__Provided information__:
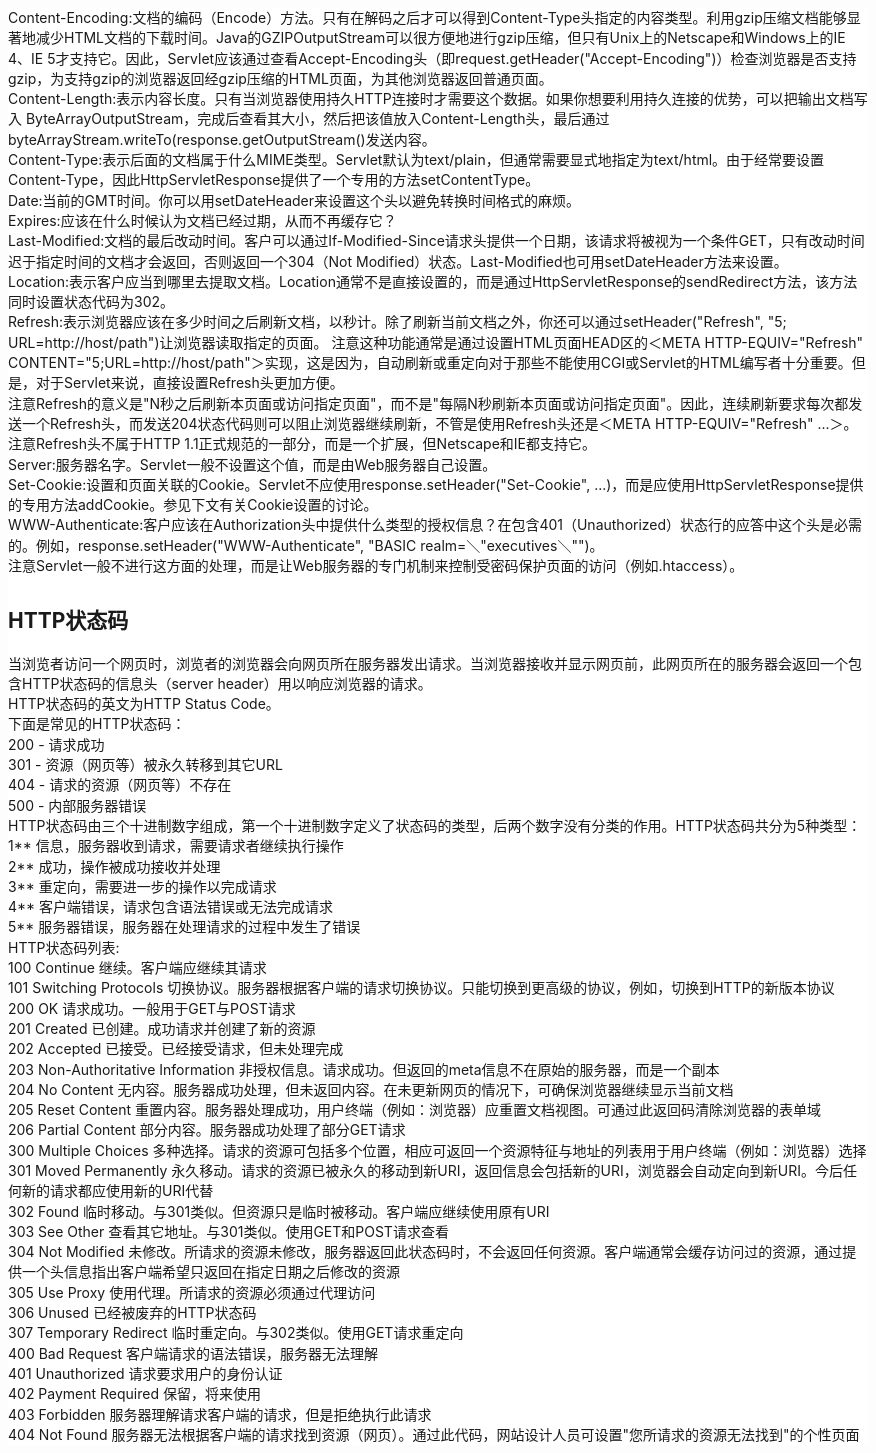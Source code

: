 Content-Encoding:文档的编码（Encode）方法。只有在解码之后才可以得到Content-Type头指定的内容类型。利用gzip压缩文档能够显著地减少HTML文档的下载时间。Java的GZIPOutputStream可以很方便地进行gzip压缩，但只有Unix上的Netscape和Windows上的IE 4、IE 5才支持它。因此，Servlet应该通过查看Accept-Encoding头（即request.getHeader("Accept-Encoding")）检查浏览器是否支持gzip，为支持gzip的浏览器返回经gzip压缩的HTML页面，为其他浏览器返回普通页面。  
Content-Length:表示内容长度。只有当浏览器使用持久HTTP连接时才需要这个数据。如果你想要利用持久连接的优势，可以把输出文档写入 ByteArrayOutputStream，完成后查看其大小，然后把该值放入Content-Length头，最后通过byteArrayStream.writeTo(response.getOutputStream()发送内容。  
Content-Type:表示后面的文档属于什么MIME类型。Servlet默认为text/plain，但通常需要显式地指定为text/html。由于经常要设置Content-Type，因此HttpServletResponse提供了一个专用的方法setContentType。  
Date:当前的GMT时间。你可以用setDateHeader来设置这个头以避免转换时间格式的麻烦。  
Expires:应该在什么时候认为文档已经过期，从而不再缓存它？  
Last-Modified:文档的最后改动时间。客户可以通过If-Modified-Since请求头提供一个日期，该请求将被视为一个条件GET，只有改动时间迟于指定时间的文档才会返回，否则返回一个304（Not Modified）状态。Last-Modified也可用setDateHeader方法来设置。  
Location:表示客户应当到哪里去提取文档。Location通常不是直接设置的，而是通过HttpServletResponse的sendRedirect方法，该方法同时设置状态代码为302。  
Refresh:表示浏览器应该在多少时间之后刷新文档，以秒计。除了刷新当前文档之外，你还可以通过setHeader("Refresh", "5; URL=http://host/path")让浏览器读取指定的页面。 
注意这种功能通常是通过设置HTML页面HEAD区的＜META HTTP-EQUIV="Refresh" CONTENT="5;URL=http://host/path"＞实现，这是因为，自动刷新或重定向对于那些不能使用CGI或Servlet的HTML编写者十分重要。但是，对于Servlet来说，直接设置Refresh头更加方便。  
注意Refresh的意义是"N秒之后刷新本页面或访问指定页面"，而不是"每隔N秒刷新本页面或访问指定页面"。因此，连续刷新要求每次都发送一个Refresh头，而发送204状态代码则可以阻止浏览器继续刷新，不管是使用Refresh头还是＜META HTTP-EQUIV="Refresh" ...＞。   
注意Refresh头不属于HTTP 1.1正式规范的一部分，而是一个扩展，但Netscape和IE都支持它。  
Server:服务器名字。Servlet一般不设置这个值，而是由Web服务器自己设置。  
Set-Cookie:设置和页面关联的Cookie。Servlet不应使用response.setHeader("Set-Cookie", ...)，而是应使用HttpServletResponse提供的专用方法addCookie。参见下文有关Cookie设置的讨论。  
WWW-Authenticate:客户应该在Authorization头中提供什么类型的授权信息？在包含401（Unauthorized）状态行的应答中这个头是必需的。例如，response.setHeader("WWW-Authenticate", "BASIC realm=＼"executives＼"")。  
注意Servlet一般不进行这方面的处理，而是让Web服务器的专门机制来控制受密码保护页面的访问（例如.htaccess）。  
## HTTP状态码  
当浏览者访问一个网页时，浏览者的浏览器会向网页所在服务器发出请求。当浏览器接收并显示网页前，此网页所在的服务器会返回一个包含HTTP状态码的信息头（server header）用以响应浏览器的请求。  
HTTP状态码的英文为HTTP Status Code。  
下面是常见的HTTP状态码：  
200 - 请求成功  
301 - 资源（网页等）被永久转移到其它URL  
404 - 请求的资源（网页等）不存在  
500 - 内部服务器错误  
HTTP状态码由三个十进制数字组成，第一个十进制数字定义了状态码的类型，后两个数字没有分类的作用。HTTP状态码共分为5种类型：  
1**  	信息，服务器收到请求，需要请求者继续执行操作  
2** 	成功，操作被成功接收并处理  
3**	    重定向，需要进一步的操作以完成请求  
4** 	客户端错误，请求包含语法错误或无法完成请求  
5** 	服务器错误，服务器在处理请求的过程中发生了错误  
HTTP状态码列表:  
100	Continue	继续。客户端应继续其请求  
101	Switching Protocols	切换协议。服务器根据客户端的请求切换协议。只能切换到更高级的协议，例如，切换到HTTP的新版本协议  
200	OK	请求成功。一般用于GET与POST请求  
201	Created	已创建。成功请求并创建了新的资源  
202	Accepted	已接受。已经接受请求，但未处理完成  
203	Non-Authoritative Information	非授权信息。请求成功。但返回的meta信息不在原始的服务器，而是一个副本  
204	No Content	无内容。服务器成功处理，但未返回内容。在未更新网页的情况下，可确保浏览器继续显示当前文档  
205	Reset Content	重置内容。服务器处理成功，用户终端（例如：浏览器）应重置文档视图。可通过此返回码清除浏览器的表单域  
206	Partial Content	部分内容。服务器成功处理了部分GET请求  
300	Multiple Choices	多种选择。请求的资源可包括多个位置，相应可返回一个资源特征与地址的列表用于用户终端（例如：浏览器）选择  
301	Moved Permanently	永久移动。请求的资源已被永久的移动到新URI，返回信息会包括新的URI，浏览器会自动定向到新URI。今后任何新的请求都应使用新的URI代替  
302	Found	临时移动。与301类似。但资源只是临时被移动。客户端应继续使用原有URI  
303	See Other	查看其它地址。与301类似。使用GET和POST请求查看  
304	Not Modified	未修改。所请求的资源未修改，服务器返回此状态码时，不会返回任何资源。客户端通常会缓存访问过的资源，通过提供一个头信息指出客户端希望只返回在指定日期之后修改的资源  
305	Use Proxy	使用代理。所请求的资源必须通过代理访问  
306	Unused	已经被废弃的HTTP状态码  
307	Temporary Redirect	临时重定向。与302类似。使用GET请求重定向  
400	Bad Request	客户端请求的语法错误，服务器无法理解  
401	Unauthorized	请求要求用户的身份认证  
402	Payment Required	保留，将来使用  
403	Forbidden	服务器理解请求客户端的请求，但是拒绝执行此请求  
404	Not Found	服务器无法根据客户端的请求找到资源（网页）。通过此代码，网站设计人员可设置"您所请求的资源无法找到"的个性页面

__To do__: For this listing, copy out every line that includes the word "Found".

__Answer box__:
302	Found	临时移动。与301类似。但资源只是临时被移动。客户端应继续使用原有URI  
404	Not Found	服务器无法根据客户端的请求找到资源（网页）。通过此代码，网站设计人员可设置"您所请求的资源无法找到"的个性页面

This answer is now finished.